En d’autres termes, si Ishida avait été plus disciplinée, jamais elle ne serait arrivée en retard à l’école. Aujourd’hui, elle vivrait paisiblement et aurait probablement été une bonne citoyenne japonaise. Elle aurait eu une famille, des enfants, éventuellement un travail. Elle aurait peut-être même effectué un voyage organisé à Paris pour visiter les luxueuses boutiques de la place Vendôme.

Mais Ishida est morte et ses camarades d’étude ont emboité le pas aux discours des officiels du lycée.

Au Japon, les choses sont rarement simples. Et les extrêmes en appellent d’autres.

En effet, frappé de stupeur par ce tragique fait divers, un poète-chanteur marginal décida alors de lutter contre l’oubli. Il prit la résolution de traverser le pays en chantant afin d’entretenir la mémoire d’Ishida Ryoko. Comme ces bonzes ou ces fakirs qui s’imposent des défis insensés, le poète s’était solennellement engagé à reverser l’argent de ses spectacles de rue pour offrir à Ishida 10.000 œillets rouges et les placer à l’endroit de l’accident, c’est-à-dire au pied du portail du lycée Takatsuka. Il mit quatre ans et demi pour réunir les fonds nécessaires !

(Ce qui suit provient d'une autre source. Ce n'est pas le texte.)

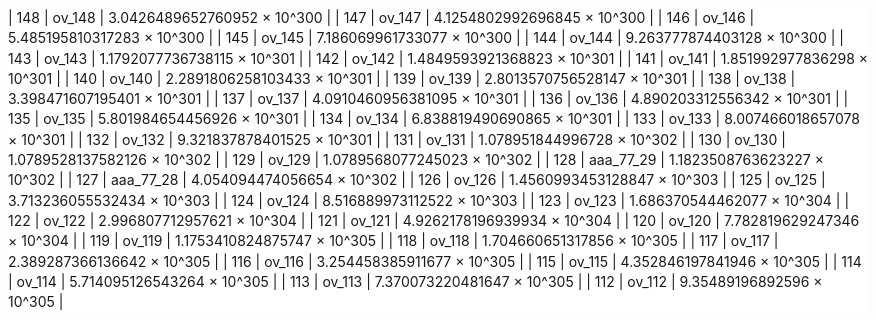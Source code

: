 | 148 | ov_148 | 3.0426489652760952 × 10^300 |
| 147 | ov_147 | 4.1254802992696845 × 10^300 |
| 146 | ov_146 | 5.485195810317283 × 10^300 |
| 145 | ov_145 | 7.186069961733077 × 10^300 |
| 144 | ov_144 | 9.263777874403128 × 10^300 |
| 143 | ov_143 | 1.1792077736738115 × 10^301 |
| 142 | ov_142 | 1.4849593921368823 × 10^301 |
| 141 | ov_141 | 1.851992977836298 × 10^301 |
| 140 | ov_140 | 2.2891806258103433 × 10^301 |
| 139 | ov_139 | 2.8013570756528147 × 10^301 |
| 138 | ov_138 | 3.398471607195401 × 10^301 |
| 137 | ov_137 | 4.0910460956381095 × 10^301 |
| 136 | ov_136 | 4.890203312556342 × 10^301 |
| 135 | ov_135 | 5.801984654456926 × 10^301 |
| 134 | ov_134 | 6.838819490690865 × 10^301 |
| 133 | ov_133 | 8.007466018657078 × 10^301 |
| 132 | ov_132 | 9.321837878401525 × 10^301 |
| 131 | ov_131 | 1.078951844996728 × 10^302 |
| 130 | ov_130 | 1.0789528137582126 × 10^302 |
| 129 | ov_129 | 1.0789568077245023 × 10^302 |
| 128 | aaa_77_29 | 1.1823508763623227 × 10^302 |
| 127 | aaa_77_28 | 4.054094474056654 × 10^302 |
| 126 | ov_126 | 1.4560993453128847 × 10^303 |
| 125 | ov_125 | 3.713236055532434 × 10^303 |
| 124 | ov_124 | 8.516889973112522 × 10^303 |
| 123 | ov_123 | 1.686370544462077 × 10^304 |
| 122 | ov_122 | 2.996807712957621 × 10^304 |
| 121 | ov_121 | 4.9262178196939934 × 10^304 |
| 120 | ov_120 | 7.782819629247346 × 10^304 |
| 119 | ov_119 | 1.1753410824875747 × 10^305 |
| 118 | ov_118 | 1.704660651317856 × 10^305 |
| 117 | ov_117 | 2.389287366136642 × 10^305 |
| 116 | ov_116 | 3.254458385911677 × 10^305 |
| 115 | ov_115 | 4.352846197841946 × 10^305 |
| 114 | ov_114 | 5.714095126543264 × 10^305 |
| 113 | ov_113 | 7.370073220481647 × 10^305 |
| 112 | ov_112 | 9.35489196892596 × 10^305 |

La direction du lycée a alors remplacé le portail par un mur. Le chanteur fut considéré, non seulement par la direction de l’école mais aussi par tous les lycéens ou presque, comme un gêneur et un diffamateur dont l’action avait eu uniquement pour objectif de discréditer l’établissement et tous ceux qui y étudiaient…

Etonnant, n’est-ce pas ?

Et la révolte dans tout ça ? Soumis les Japonais ? S’agit-il de fourmis comme le disait Edith Cresson avec sa finesse coutumière ? C’est comme pour tout, il faut se méfier des fausses impressions qui se procèdent des clichés les plus éculés, ainsi que le montre ci-dessous un clip corrosif du boys band Happatai (et puis, y a même un parti social démocrate… alors !). La chanson s’intitule Yatta ! (Je l’ai fait !). Elle date de 2001 et fait suite à la grave crise économique que le Japon et l’Asie avaient traversée l’année précédente (la Corée du Sud était pratiquement en état de faillite).

On le voit, les paroles de cette chanson dénoncent ouvertement le système ultra productiviste japonais qui use les salariés, anéantit la vie familiale et les loisirs, et fait rêver certaines éminences grises du MEDEF.

Happatai rappelle à sa manière que l’homme révolté se tient debout même étant réduit à l’extrême nudité du besoin. C’est celui qui choisit de se mettre, de temps en temps, à l’écart du système pour souffler un peu, et penser davantage à lui et à ce qu’il veut faire réellement de sa vie.


Références :

Kenzaburo Ôé, Moi d’un Japon ambigu, publié au Japon en 1995 et en France par Gallimard en 2001
Muriel Jolivet, Homo Japonicus, La découverte, 2001, réédité chez Pequier Poche
(*) Un Otaku désigne un occidental amateur de mangas, de japonaiseries en tous genres et qui cultive une vision fantasmagorique, et donc assez irréelle, du pays de Goldorak et des Samouraïs.